[[ Exercise input open ]]

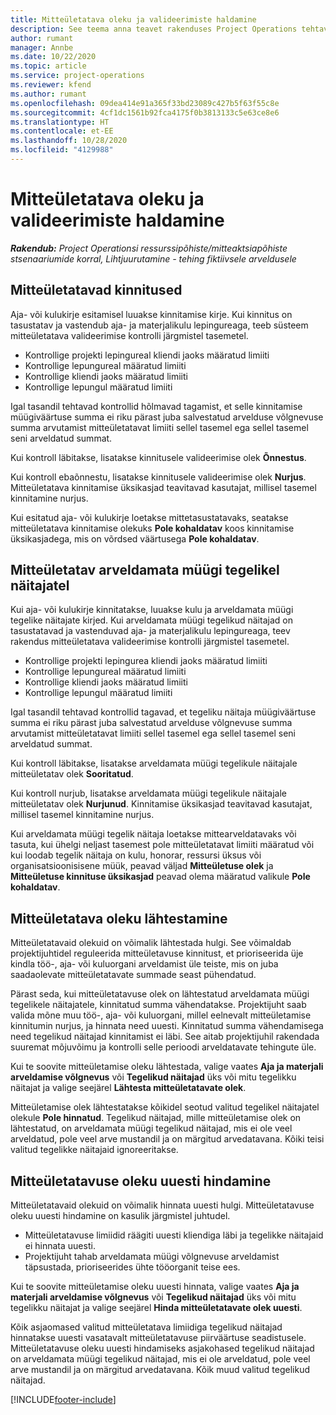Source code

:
 ```yaml
---
title: Mitteületatava oleku ja valideerimiste haldamine
description: See teema anna teavet rakenduses Project Operations tehtavatest mitteületatava limiidi kontrollidest.
author: rumant
manager: Annbe
ms.date: 10/22/2020
ms.topic: article
ms.service: project-operations
ms.reviewer: kfend
ms.author: rumant
ms.openlocfilehash: 09dea414e91a365f33bd23089c427b5f63f55c8e
ms.sourcegitcommit: 4cf1dc1561b92fca4175f0b3813133c5e63ce8e6
ms.translationtype: HT
ms.contentlocale: et-EE
ms.lasthandoff: 10/28/2020
ms.locfileid: "4129988"
---
```

# <a name="manage-not-to-exceed-status-and-validations"></a>Mitteületatava oleku ja valideerimiste haldamine 

_**Rakendub:** Project Operationsi ressurssipõhiste/mitteaktsiapõhiste stsenaariumide korral,  Lihtjuurutamine - tehing fiktiivsele arveldusele_

## <a name="not-to-exceed-on-approvals"></a>Mitteületatavad kinnitused

Aja- või kulukirje esitamisel luuakse kinnitamise kirje. Kui kinnitus on tasustatav ja vastendub aja- ja materjalikulu lepingureaga, teeb süsteem mitteületatava valideerimise kontrolli järgmistel tasemetel.

  - Kontrollige projekti lepingureal kliendi jaoks määratud limiiti
  - Kontrollige lepungureal määratud limiiti
  - Kontrollige kliendi jaoks määratud limiiti
  - Kontrollige lepungul määratud limiiti

Igal tasandil tehtavad kontrollid hõlmavad tagamist, et selle kinnitamise müügiväärtuse summa ei riku pärast juba salvestatud arvelduse võlgnevuse summa arvutamist mitteületatavat limiiti sellel tasemel ega sellel tasemel seni arveldatud summat.

Kui kontroll läbitakse, lisatakse kinnitusele valideerimise olek **Õnnestus**.

Kui kontroll ebaõnnestu, lisatakse kinnitusele valideerimise olek **Nurjus**. Mitteületatava kinnitamise üksikasjad teavitavad kasutajat, millisel tasemel kinnitamine nurjus.

Kui esitatud aja- või kulukirje loetakse mittetasustatavaks, seatakse mitteületatava kinnitamise olekuks **Pole kohaldatav** koos kinnitamise üksikasjadega, mis on võrdsed väärtusega **Pole kohaldatav**.

## <a name="not-to-exceed-on-unbilled-sales-actuals"></a>Mitteületatav arveldamata müügi tegelikel näitajatel

Kui aja- või kulukirje kinnitatakse, luuakse kulu ja arveldamata müügi tegelike näitajate kirjed. Kui arveldamata müügi tegelikud näitajad on tasustatavad ja vastenduvad aja- ja materjalikulu lepingureaga, teev rakendus mitteületatava valideerimise kontrolli järgmistel tasemetel.

  - Kontrollige projekti lepingurea kliendi jaoks määratud limiiti
  - Kontrollige lepungureal määratud limiiti
  - Kontrollige kliendi jaoks määratud limiiti
  - Kontrollige lepungul määratud limiiti

Igal tasandil tehtavad kontrollid tagavad, et tegeliku näitaja müügiväärtuse summa ei riku pärast juba salvestatud arvelduse võlgnevuse summa arvutamist mitteületatavat limiiti sellel tasemel ega sellel tasemel seni arveldatud summat.

Kui kontroll läbitakse, lisatakse arveldamata müügi tegelikule näitajale mitteületatav olek **Sooritatud**.

Kui kontroll nurjub, lisatakse arveldamata müügi tegelikule näitajale mitteületatav olek **Nurjunud**. Kinnitamise üksikasjad teavitavad kasutajat, millisel tasemel kinnitamine nurjus.

Kui arveldamata müügi tegelik näitaja loetakse mittearveldatavaks või tasuta, kui ühelgi neljast tasemest pole mitteületatavat limiiti määratud või kui loodab tegelik näitaja on kulu, honorar, ressursi üksus või organisatsioonisisene müük, peavad väljad **Mitteületuse olek** ja **Mitteületuse kinnituse üksikasjad** peavad olema määratud valikule **Pole kohaldatav**.

## <a name="reset-the-not-to-exceed-status"></a>Mitteületatava oleku lähtestamine

Mitteületatavaid olekuid on võimalik lähtestada hulgi. See võimaldab projektijuhtidel reguleerida mitteületavuse kinnitust, et prioriseerida üje kindla töö-, aja- või kuluorgani arveldamist üle teiste, mis on juba saadaolevate mitteületatavate summade seast pühendatud.

Pärast seda, kui mitteületatavuse olek on lähtestatud arveldamata müügi tegelikele näitajatele, kinnitatud summa vähendatakse. Projektijuht saab valida mõne muu töö-, aja- või kuluorgani, millel eelnevalt mitteületamise kinnitumin nurjus, ja hinnata need uuesti. Kinnitatud summa vähendamisega need tegelikud näitajad kinnitamist ei läbi. See aitab projektijuhil rakendada suuremat mõjuvõimu ja kontrolli selle perioodi arveldatavate tehingute üle.

Kui te soovite mitteületamise oleku lähtestada, valige vaates **Aja ja materjali arveldamise võlgnevus** või **Tegelikud näitajad** üks või mitu tegelikku näitajat ja valige seejärel **Lähtesta mitteületatavate olek**.

Mitteületamise olek lähtestatakse kõikidel seotud valitud tegelikel näitajatel olekule **Pole hinnatud**. Tegelikud näitajad, mille mitteületamise olek on lähtestatud, on arveldamata müügi tegelikud näitajad, mis ei ole veel arveldatud, pole veel arve mustandil ja on märgitud arvedatavana. Kõiki teisi valitud tegelikke näitajaid ignoreeritakse.

## <a name="reevaluate-not-to-exceed-status"></a>Mitteületatavuse oleku uuesti hindamine

Mitteületatavaid olekuid on võimalik hinnata uuesti hulgi. Mitteületatavuse oleku uuesti hindamine on kasulik järgmistel juhtudel.

  - Mitteületatavuse limiidid räägiti uuesti kliendiga läbi ja tegelikke näitajaid ei hinnata uuesti.
  - Projektijuht tahab arveldamata müügi võlgnevuse arveldamist täpsustada, prioriseerides ühte tööorganit teise ees.

Kui te soovite mitteületamise oleku uuesti hinnata, valige vaates **Aja ja materjali arveldamise võlgnevus** või **Tegelikud näitajad** üks või mitu tegelikku näitajat ja valige seejärel **Hinda mitteületatavate olek uuesti**.

Kõik asjaomased valitud mitteületatava limiidiga tegelikud näitajad hinnatakse uuesti vasatavalt mitteületatavuse piirväärtuse seadistusele. Mitteületatavuse oleku uuesti hindamiseks asjakohased tegelikud näitajad on arveldamata müügi tegelikud näitajad, mis ei ole arveldatud, pole veel arve mustandil ja on märgitud arvedatavana. Kõik muud valitud tegelikud näitajad.


[!INCLUDE[footer-include](../../includes/footer-banner.md)]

[[ Exercise input closed ]]

When a line among the entries above contains "millisel", copy it.

> **Expected output**
Kui kontroll ebaõnnestu, lisatakse kinnitusele valideerimise olek **Nurjus**. Mitteületatava kinnitamise üksikasjad teavitavad kasutajat, millisel tasemel kinnitamine nurjus.
Kui kontroll nurjub, lisatakse arveldamata müügi tegelikule näitajale mitteületatav olek **Nurjunud**. Kinnitamise üksikasjad teavitavad kasutajat, millisel tasemel kinnitamine nurjus.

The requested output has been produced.